Depois de três horas de ônibus estava de volta ao velho sitio da minha avó. As coisas mudaram muito, mas ela continua a mesma: forte e sábia, mais sábia do que nunca. Não me pegou no colo, é verdade, mas também não tenho mais três anos.

Três décadas se passaram, ela está mais grisalha. É o tempo, pondo umidade nas paredes e cabelos brancos nos homens (já disse o poeta). Ela esta só, irremediavelmente só. O companheiro de tantos anos e tantas lutas ficou no caminho. Sempre os invejei, sempre procurei nos meus romances essa eternidade do enquanto dure. Meus avós conseguiram. Nos momentos mais difíceis, se fortaleceram, nas crises se uniram mais, nas maiores dificuldades sempre prevaleceu o respeito e o compromisso, quando faltou grana sobrou compreensão. Mas agora é só ela.

O sitio continua lindo. Nestes campos, não passou a reforma agrária. Talvez nem precisasse. Aqui a agricultura é familiar. A plantação é orgânica. Transgênicos e agrotóxicos são temas distantes deste cotidiano. As folhas e as frutas continuam caindo das arvores na época certa.

Cada palmo deste chão, cada árvore, cada canto deste espaço, são meus na minha imaginação. Vão comigo nos sonhos. Perambulam pelo mundo sem sair daqui. Estão sempre prontos para me receberem, independente do tempo que levou, da saudade que se acumulou.

De manhã o orvalho espalha a umidade no ar, que nos faz sentir mais acordados, mais despertos, mais vivos. E os primeiros raios de sol, nos convidam para o café que vai dar forças para o dia todo. Então quando vem a chuva, o cheiro da terra molhada me alegra e me faz querer jogar bola no campinho das traves de madeira. Estou novamente na minha velha infância.

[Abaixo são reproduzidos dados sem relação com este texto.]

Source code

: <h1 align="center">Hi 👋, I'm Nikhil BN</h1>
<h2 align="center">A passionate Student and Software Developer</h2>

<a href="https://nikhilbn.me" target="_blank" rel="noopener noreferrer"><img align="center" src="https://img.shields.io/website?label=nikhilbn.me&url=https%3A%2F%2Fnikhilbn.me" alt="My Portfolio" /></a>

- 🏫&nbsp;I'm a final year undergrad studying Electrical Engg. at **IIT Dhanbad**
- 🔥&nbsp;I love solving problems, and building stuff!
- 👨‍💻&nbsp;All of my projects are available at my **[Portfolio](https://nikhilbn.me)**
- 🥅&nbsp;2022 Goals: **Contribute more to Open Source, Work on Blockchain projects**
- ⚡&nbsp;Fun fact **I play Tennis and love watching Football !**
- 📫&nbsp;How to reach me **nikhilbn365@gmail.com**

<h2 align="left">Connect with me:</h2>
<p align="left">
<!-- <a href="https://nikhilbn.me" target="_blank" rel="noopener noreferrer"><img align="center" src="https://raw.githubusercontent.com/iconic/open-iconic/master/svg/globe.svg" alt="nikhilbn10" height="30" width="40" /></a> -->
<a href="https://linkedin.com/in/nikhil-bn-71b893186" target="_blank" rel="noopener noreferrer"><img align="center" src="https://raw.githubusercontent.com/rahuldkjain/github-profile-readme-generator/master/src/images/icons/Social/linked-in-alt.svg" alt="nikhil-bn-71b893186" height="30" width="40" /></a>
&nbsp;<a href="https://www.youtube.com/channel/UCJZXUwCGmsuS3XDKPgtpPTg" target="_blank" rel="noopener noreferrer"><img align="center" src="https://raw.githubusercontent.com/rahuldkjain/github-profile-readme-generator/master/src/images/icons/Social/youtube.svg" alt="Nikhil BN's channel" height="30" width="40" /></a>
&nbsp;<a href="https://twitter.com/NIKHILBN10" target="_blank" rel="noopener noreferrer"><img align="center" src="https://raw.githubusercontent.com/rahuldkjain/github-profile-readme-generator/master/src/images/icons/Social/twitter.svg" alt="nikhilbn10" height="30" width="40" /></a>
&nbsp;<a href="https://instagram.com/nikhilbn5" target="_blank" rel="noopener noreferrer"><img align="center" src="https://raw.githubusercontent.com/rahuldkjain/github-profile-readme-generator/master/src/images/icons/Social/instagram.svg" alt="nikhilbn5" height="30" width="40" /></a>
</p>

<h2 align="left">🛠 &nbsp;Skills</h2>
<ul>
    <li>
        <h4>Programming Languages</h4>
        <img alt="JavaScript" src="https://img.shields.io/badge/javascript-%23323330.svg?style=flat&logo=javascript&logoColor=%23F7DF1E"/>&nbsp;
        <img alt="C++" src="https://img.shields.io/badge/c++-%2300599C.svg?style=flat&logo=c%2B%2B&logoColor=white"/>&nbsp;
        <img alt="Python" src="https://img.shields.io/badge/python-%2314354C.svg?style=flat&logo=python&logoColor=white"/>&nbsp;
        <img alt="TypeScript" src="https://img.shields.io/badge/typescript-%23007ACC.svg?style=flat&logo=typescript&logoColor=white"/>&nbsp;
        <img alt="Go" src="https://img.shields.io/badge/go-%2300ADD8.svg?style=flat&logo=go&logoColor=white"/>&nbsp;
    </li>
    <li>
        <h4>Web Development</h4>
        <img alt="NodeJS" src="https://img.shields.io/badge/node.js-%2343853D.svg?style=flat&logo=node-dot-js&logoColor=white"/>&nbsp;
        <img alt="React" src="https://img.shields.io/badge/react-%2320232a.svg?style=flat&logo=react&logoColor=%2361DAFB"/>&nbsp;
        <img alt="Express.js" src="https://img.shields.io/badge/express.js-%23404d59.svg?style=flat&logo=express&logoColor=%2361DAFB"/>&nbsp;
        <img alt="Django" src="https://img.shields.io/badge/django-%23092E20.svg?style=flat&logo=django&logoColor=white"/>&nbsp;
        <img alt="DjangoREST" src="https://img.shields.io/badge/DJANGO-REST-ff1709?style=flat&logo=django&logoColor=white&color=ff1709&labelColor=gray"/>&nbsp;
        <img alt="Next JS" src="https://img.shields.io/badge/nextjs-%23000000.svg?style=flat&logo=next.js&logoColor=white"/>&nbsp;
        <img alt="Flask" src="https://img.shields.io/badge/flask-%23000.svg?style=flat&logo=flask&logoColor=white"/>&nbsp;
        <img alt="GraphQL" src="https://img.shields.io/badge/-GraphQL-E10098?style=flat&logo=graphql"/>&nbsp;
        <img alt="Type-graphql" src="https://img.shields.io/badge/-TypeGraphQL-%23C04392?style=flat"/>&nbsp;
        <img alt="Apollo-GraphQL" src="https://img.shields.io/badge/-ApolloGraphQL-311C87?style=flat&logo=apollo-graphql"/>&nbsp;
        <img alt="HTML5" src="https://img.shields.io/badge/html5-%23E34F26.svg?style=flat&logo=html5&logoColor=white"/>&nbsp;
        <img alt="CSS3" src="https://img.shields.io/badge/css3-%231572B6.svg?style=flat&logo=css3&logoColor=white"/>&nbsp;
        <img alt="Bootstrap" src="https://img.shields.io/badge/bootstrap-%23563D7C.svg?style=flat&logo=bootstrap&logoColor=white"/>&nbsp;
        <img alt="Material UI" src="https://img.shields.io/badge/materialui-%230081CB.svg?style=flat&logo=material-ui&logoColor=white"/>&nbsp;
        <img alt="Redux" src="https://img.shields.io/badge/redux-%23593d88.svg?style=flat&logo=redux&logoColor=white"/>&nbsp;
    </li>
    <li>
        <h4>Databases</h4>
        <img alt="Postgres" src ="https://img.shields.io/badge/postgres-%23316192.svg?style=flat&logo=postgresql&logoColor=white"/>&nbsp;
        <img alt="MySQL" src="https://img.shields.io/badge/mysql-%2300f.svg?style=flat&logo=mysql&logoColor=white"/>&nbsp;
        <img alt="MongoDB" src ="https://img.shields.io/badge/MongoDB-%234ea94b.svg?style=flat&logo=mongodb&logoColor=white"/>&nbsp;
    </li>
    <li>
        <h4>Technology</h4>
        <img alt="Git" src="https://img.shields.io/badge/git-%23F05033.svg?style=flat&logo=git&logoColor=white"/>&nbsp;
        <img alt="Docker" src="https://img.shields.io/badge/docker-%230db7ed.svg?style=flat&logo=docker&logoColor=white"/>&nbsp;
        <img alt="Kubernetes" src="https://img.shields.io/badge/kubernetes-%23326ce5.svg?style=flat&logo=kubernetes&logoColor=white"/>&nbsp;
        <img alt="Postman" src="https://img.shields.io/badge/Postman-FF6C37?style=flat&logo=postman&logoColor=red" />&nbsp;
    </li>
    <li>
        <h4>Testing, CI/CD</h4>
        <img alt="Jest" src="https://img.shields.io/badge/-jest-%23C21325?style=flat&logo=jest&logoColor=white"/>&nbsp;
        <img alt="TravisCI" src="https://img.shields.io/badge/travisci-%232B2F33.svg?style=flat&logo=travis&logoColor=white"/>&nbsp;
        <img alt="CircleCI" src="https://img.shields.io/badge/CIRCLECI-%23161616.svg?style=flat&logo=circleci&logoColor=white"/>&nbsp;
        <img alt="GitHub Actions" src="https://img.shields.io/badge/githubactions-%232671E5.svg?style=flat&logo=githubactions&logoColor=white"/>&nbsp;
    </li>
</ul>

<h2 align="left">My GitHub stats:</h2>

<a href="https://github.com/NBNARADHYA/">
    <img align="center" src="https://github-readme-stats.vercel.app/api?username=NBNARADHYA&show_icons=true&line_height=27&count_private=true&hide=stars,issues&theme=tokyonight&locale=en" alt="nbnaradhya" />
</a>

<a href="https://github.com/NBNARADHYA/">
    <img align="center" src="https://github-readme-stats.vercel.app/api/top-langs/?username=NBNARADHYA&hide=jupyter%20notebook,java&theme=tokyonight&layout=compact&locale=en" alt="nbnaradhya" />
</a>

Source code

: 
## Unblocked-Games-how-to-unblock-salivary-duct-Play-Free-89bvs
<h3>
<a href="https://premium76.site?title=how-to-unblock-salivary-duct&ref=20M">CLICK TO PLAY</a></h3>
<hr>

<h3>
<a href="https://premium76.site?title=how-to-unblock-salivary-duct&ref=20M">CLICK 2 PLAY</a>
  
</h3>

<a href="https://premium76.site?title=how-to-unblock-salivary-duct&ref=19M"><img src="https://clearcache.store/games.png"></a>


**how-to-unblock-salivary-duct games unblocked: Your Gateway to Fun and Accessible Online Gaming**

Nessa infância construída com os pés no chão, fica fácil descobrirmos quem somos, o que queremos, aonde vamos. Somos filhos da Terra, irmanados no compromisso de sobrevivermos ou sucumbirmos juntos.

E a noite, quando o mundo parece mais longe e o grilo canta mais perto, um certo aperto no coração me faz lembrar da Cidade Grande. Das misérias que o homem faz com o próprio homem. Dos filhotes dos homens que dormirão nas calçadas. Dos pais de família que não dormirão até que um novo sol os chamem para luta.

O sítio é bastião contra as humanas dores do cotidiano. É fortaleza indevassável, esperança que o futuro e o progresso possam vicejar. Redenção das agruras da Cidade Grande.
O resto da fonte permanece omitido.